Il reste que la question territoriale ne se pose pas dans les mêmes termes au Québec et en Suisse : selon que l’on retienne ou non le principe territorial comme norme en matière de gestion des langues, le regard porté sur le territoire et sur son « attribution » à telle ou telle langue n’est pas le même. Si la territorialité fonctionne en Suisse, si la majorité des citoyens acceptent la donne linguistique dans une relative sérénité, c’est en grande partie parce que l’État fédéral s’ingère peu dans les affaires cantonales. Les germanophones et les francophones s’identifiant à une seule et même nation – politique –, chaque groupe linguistique, même non constitué juridiquement, estime disposer globalement de la place qui lui revient, et les minorités peuvent espérer peser sur la vie politique par le biais d’une démocratie directe bien rodée – à l’image de la mécanique référendaire qui a permis la création du canton du Jura en 1979.

Transposé au Canada et au Québec, un tel modèle, pour connaître le succès, supposerait que francophones et anglophones acceptent une division du territoire en entités unilingues – avec officialisation d’enclaves anglophones au Québec, francophones ailleurs – ou éventuellement bilingues. Au-delà des difficultés pratiques, l’idée n’est pas a priori absurde. Mais elle impliquerait que les francophones et les anglophones s’entendent sur une forme d’État : ensemble binational, structure supra- ou plurinationale à l’image de l’Union européenne en devenir, ou « nation de volonté », comme dans cette Suisse où les velléités de quêtes nationales centrifuges ont été diluées dans un cadre fédéral unanimement accepté, où les luttes linguistiques et identitaires entre Romands et Alémaniques sont amorties par la médiation cantonale. L’application de la territorialité dans le contexte canado-québécois exigerait que les deux principaux groupes – qui auraient renoncé à penser leur destin en termes de victoire ou de défaite – trouvent un accommodement garantissant la sécurité et la reconnaissance auxquelles aspirent les uns et les autres. Cela signifierait qu’ils se réclament d’une histoire commune, d’un projet collectif unique, en un mot d’un seul pays – ce qui, on le sait, est loin d’être le cas.

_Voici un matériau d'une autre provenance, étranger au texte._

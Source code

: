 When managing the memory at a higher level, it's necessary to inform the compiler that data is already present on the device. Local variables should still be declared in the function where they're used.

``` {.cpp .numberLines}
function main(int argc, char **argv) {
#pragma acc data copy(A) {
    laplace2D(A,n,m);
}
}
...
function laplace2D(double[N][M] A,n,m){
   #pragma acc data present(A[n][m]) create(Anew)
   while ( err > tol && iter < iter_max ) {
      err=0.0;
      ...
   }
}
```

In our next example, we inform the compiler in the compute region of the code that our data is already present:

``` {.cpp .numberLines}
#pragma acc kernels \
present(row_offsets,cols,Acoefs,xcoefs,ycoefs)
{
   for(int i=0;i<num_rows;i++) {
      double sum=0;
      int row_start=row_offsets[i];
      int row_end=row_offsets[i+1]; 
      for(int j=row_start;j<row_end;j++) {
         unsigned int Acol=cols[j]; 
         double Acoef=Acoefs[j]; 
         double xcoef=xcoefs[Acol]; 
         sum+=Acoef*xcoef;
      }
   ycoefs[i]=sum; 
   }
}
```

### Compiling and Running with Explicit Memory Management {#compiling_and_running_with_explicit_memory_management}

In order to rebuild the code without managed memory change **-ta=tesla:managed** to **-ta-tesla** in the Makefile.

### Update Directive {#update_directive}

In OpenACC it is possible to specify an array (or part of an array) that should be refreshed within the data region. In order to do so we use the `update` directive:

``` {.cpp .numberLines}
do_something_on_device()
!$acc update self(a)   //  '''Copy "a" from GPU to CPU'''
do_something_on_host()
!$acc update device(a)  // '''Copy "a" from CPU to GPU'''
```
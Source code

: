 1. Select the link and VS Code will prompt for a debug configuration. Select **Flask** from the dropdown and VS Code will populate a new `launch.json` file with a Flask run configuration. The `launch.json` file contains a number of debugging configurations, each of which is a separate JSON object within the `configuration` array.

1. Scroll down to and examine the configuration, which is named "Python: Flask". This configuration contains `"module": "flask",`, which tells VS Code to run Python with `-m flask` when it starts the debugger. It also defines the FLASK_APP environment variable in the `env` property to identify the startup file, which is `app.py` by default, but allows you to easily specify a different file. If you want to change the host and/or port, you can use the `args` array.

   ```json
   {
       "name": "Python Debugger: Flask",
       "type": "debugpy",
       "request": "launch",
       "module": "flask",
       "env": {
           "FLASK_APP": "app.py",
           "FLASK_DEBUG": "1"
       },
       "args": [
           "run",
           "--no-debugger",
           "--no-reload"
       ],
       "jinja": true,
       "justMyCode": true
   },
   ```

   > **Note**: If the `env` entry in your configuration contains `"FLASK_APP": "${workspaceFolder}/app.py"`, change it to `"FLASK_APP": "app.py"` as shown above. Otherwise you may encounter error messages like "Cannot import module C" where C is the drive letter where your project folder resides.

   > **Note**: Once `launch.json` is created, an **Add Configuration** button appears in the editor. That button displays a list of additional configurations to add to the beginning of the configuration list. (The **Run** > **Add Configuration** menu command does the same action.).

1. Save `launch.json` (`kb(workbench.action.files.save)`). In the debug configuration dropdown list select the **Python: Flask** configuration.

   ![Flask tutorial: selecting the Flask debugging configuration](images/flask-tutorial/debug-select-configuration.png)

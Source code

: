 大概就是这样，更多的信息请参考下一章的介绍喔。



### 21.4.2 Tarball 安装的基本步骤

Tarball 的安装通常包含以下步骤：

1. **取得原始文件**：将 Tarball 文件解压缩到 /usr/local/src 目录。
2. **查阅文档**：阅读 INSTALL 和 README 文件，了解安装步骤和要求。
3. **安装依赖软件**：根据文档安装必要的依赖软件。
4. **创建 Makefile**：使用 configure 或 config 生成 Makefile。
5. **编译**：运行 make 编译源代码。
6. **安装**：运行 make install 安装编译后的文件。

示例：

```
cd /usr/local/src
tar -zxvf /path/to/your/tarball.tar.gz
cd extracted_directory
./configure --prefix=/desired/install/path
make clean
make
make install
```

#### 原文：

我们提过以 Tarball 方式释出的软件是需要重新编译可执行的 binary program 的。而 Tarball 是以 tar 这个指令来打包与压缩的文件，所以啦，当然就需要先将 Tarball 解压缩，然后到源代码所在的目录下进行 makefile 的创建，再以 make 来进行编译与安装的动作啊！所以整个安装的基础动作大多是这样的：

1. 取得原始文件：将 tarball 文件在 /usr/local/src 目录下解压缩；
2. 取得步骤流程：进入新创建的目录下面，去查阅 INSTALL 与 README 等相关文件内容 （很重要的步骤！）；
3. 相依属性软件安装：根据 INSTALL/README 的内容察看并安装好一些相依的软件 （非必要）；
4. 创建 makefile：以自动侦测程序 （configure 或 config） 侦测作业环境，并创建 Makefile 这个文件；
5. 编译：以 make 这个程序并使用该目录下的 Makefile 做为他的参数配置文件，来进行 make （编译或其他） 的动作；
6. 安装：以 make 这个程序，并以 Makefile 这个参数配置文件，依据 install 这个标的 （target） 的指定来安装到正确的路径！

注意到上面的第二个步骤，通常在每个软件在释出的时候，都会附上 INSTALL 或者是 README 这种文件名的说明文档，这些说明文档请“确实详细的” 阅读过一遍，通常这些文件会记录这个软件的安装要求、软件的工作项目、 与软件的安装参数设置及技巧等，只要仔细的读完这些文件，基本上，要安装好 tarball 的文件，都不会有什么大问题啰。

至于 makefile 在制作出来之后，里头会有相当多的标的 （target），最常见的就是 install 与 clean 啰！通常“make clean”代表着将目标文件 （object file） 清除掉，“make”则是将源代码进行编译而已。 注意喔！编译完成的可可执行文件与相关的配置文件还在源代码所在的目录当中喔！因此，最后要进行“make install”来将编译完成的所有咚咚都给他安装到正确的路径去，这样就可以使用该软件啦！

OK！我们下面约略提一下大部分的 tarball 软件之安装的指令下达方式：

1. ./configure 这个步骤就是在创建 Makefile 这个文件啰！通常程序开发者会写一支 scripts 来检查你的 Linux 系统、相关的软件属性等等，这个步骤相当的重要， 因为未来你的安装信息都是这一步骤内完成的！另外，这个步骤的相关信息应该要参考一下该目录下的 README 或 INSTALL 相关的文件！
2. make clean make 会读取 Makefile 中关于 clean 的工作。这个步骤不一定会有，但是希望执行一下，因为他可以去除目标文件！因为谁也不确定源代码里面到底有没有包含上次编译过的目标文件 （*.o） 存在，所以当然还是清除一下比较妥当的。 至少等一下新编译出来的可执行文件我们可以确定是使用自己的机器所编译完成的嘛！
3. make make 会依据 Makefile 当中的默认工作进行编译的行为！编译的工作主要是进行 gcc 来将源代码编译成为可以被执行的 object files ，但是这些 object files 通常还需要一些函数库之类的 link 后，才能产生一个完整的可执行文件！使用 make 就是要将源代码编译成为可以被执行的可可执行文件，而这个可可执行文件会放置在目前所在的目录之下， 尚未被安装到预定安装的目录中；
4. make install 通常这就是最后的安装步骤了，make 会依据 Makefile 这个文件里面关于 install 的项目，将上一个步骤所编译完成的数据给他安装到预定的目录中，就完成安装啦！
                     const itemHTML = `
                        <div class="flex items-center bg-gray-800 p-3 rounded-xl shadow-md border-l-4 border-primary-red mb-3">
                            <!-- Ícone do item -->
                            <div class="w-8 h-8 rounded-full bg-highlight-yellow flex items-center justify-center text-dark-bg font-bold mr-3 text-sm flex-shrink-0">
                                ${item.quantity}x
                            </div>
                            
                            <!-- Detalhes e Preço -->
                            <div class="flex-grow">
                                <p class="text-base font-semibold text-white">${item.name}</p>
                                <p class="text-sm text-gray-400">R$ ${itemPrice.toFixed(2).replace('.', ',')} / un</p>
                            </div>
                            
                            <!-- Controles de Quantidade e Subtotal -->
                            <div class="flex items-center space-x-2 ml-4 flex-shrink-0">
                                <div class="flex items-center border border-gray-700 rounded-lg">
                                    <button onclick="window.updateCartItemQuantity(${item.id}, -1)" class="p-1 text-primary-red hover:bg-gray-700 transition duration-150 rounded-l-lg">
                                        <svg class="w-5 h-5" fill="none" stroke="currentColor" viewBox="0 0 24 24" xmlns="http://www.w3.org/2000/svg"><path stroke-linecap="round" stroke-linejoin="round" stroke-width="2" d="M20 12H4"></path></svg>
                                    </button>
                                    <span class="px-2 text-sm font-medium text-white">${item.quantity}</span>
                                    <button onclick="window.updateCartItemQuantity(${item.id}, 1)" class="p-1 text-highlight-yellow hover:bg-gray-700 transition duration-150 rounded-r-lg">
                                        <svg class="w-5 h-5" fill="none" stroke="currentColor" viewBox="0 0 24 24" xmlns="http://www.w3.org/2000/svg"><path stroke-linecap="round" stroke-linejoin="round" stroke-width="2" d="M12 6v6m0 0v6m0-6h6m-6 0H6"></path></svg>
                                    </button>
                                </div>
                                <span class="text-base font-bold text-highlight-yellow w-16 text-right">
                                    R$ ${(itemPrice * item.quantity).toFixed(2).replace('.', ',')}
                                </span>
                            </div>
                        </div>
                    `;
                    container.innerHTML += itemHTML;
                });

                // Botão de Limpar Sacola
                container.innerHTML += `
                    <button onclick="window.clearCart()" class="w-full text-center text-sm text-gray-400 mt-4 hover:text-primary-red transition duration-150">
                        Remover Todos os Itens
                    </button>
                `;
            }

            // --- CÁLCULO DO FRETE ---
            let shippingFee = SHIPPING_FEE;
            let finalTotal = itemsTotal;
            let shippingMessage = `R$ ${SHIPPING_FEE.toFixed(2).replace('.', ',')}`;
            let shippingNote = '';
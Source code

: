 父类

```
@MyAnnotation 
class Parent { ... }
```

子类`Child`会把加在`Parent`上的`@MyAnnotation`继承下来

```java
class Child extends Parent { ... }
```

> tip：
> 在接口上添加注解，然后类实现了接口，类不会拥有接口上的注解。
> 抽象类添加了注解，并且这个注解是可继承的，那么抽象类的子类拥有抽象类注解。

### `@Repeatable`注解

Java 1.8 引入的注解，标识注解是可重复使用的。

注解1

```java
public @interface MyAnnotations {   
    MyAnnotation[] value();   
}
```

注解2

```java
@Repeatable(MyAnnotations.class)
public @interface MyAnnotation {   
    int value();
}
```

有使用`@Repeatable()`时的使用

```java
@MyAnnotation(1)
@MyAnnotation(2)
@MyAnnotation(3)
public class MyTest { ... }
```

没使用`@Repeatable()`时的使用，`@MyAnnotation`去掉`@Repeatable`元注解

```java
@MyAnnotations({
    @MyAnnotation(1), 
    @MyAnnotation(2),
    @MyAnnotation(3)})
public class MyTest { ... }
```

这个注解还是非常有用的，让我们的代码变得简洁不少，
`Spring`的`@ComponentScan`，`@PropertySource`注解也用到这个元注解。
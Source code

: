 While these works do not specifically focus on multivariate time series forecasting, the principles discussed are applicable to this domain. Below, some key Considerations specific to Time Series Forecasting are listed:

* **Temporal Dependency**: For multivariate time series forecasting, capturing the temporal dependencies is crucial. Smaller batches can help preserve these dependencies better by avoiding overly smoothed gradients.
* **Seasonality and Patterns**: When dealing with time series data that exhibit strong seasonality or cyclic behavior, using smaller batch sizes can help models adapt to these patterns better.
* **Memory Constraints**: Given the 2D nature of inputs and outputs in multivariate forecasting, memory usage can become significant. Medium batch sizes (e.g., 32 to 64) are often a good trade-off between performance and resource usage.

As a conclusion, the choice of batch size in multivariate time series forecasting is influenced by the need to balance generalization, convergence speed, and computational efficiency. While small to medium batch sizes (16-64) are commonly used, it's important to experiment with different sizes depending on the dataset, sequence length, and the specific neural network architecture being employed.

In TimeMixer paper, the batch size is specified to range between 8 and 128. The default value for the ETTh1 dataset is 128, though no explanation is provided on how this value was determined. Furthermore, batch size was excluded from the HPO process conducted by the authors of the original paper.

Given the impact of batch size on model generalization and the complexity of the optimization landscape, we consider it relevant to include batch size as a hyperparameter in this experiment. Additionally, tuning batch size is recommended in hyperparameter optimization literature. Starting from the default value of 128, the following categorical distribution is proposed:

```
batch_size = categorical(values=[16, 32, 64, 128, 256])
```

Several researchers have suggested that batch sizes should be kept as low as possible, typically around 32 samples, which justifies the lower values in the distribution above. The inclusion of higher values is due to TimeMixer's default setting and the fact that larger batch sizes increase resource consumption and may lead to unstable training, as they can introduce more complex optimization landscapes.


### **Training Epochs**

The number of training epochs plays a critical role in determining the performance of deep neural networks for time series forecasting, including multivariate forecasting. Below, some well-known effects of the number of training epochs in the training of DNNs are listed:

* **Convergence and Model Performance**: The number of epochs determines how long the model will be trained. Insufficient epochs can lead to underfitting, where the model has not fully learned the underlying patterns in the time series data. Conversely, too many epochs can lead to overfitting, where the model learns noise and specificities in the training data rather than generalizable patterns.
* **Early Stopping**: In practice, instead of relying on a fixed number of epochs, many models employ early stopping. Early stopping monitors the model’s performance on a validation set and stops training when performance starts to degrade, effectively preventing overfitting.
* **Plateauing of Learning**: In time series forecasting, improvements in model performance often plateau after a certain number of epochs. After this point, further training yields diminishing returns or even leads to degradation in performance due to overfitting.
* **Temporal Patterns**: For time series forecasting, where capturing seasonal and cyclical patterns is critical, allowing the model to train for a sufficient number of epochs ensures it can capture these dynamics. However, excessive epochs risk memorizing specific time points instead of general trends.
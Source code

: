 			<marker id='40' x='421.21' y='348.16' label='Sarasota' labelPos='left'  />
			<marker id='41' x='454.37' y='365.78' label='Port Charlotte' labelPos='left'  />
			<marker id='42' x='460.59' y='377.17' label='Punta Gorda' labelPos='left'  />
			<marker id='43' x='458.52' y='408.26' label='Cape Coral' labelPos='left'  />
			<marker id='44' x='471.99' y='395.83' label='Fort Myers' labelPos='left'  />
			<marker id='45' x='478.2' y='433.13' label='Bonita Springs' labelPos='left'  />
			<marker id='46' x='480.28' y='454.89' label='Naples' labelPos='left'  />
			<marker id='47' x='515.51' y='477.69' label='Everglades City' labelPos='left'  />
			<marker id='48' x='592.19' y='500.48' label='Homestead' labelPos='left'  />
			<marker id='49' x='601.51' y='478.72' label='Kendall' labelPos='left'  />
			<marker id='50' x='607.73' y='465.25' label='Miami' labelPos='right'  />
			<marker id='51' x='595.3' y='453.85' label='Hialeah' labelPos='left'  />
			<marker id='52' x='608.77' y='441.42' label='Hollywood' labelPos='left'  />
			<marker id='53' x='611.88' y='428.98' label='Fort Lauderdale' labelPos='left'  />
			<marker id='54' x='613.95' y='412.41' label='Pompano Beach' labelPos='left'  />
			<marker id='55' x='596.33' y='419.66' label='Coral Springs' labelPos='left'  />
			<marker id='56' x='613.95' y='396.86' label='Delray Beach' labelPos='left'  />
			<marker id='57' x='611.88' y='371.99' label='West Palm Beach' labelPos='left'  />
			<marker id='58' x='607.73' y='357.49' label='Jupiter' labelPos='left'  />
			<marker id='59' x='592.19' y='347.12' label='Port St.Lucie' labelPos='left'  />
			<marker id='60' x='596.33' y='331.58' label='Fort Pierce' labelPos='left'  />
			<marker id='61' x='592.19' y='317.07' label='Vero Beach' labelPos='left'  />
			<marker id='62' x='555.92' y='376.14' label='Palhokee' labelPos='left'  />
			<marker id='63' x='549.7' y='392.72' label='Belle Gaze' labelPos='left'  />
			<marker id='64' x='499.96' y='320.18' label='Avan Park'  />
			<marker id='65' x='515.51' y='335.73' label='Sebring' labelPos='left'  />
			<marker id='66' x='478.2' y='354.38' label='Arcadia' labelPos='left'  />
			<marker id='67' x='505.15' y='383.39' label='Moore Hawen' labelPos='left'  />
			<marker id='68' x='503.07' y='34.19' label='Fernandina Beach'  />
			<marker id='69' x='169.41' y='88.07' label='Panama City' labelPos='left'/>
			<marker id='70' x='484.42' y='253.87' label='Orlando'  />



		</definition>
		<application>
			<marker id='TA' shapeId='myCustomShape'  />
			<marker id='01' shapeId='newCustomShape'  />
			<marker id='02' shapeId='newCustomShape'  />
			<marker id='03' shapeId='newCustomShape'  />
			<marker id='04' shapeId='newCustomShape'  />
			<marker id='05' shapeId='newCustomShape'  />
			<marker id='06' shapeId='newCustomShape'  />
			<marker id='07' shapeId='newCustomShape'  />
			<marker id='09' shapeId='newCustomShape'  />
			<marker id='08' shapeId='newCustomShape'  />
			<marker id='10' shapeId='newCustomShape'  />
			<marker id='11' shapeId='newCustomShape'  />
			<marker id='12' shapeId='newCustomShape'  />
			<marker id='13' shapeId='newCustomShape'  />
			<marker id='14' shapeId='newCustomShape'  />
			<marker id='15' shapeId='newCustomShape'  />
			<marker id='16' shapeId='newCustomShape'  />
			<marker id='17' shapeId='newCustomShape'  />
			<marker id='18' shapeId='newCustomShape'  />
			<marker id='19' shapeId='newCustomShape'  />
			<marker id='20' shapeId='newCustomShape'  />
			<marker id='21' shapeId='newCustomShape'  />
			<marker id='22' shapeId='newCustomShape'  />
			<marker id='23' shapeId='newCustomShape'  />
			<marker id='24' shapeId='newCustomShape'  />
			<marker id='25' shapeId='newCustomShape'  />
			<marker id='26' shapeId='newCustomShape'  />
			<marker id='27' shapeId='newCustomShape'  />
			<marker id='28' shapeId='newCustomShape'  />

D’une façon plus générale, l’approche de la référence territoriale pose la question de l’identité culturelle face au bilinguisme. Dans les deux espaces étudiés, les communautés mettent rarement en cause le profit du bilinguisme individuel, mais interprètent différemment le bilinguisme institutionnel. Ceux qui défendent ce dernier (germanophones de Fribourg ou anglophones du Québec) le font dans l’espoir de ne pas devoir employer en tout temps la langue régionalement majoritaire. Mais ceux dont la langue est majoritaire régionalement et minoritaire à l’échelon du pays (francophones québécois ou fribourgeois) tendent à considérer le bilinguisme généralisé comme le cheval de Troie de l’assimilation. Ce qui rend la situation viable, au Québec comme à Fribourg, c’est que dans les rapports quotidiens, la plupart font abstraction de leur conception des liens entre groupes linguistiques, et que la question est transférée dans la sphère politique. Car le principe de territorialité, gage de décrispation, n’est pas un absolu et ne peut qu’être modulé en fonction de la géographie linguistique et des usages politiques, dans un rapport dialectique avec le principe de liberté. Le Québec comme le canton de Fribourg sont condamnés à chercher un modus vivendi qui, immanquablement, mécontentera une partie de la population. Dans une zone bilingue de fait, qu’on opte pour le bilinguisme ou pour l’unilinguisme officiel, la question du partage du territoire, qui se pose inévitablement, reste liée au nombre d’insatisfaits que le corps social est prêt à accepter. Le partage qu’une collectivité juge nécessaire est certes souvent un partage au sens de partition, de séparation plus ou moins radicale en entités linguistiquement cohérentes – en cela, le séparatisme québécois, le mouvement partitionniste anglo-québécois et le « territorialisme » suisse, malgré la diversité de leurs postulats, se font indéniablement écho. Mais il convient de rappeler que le partage du territoire peut être une mise en commun, une utilisation conjointe ou un attachement identitaire aux mêmes lieux. Et au-delà des discours idéologiques, Fribourg – en particulier sa capitale – et le Québec – notamment Montréal – en offrent finalement un bel exemple.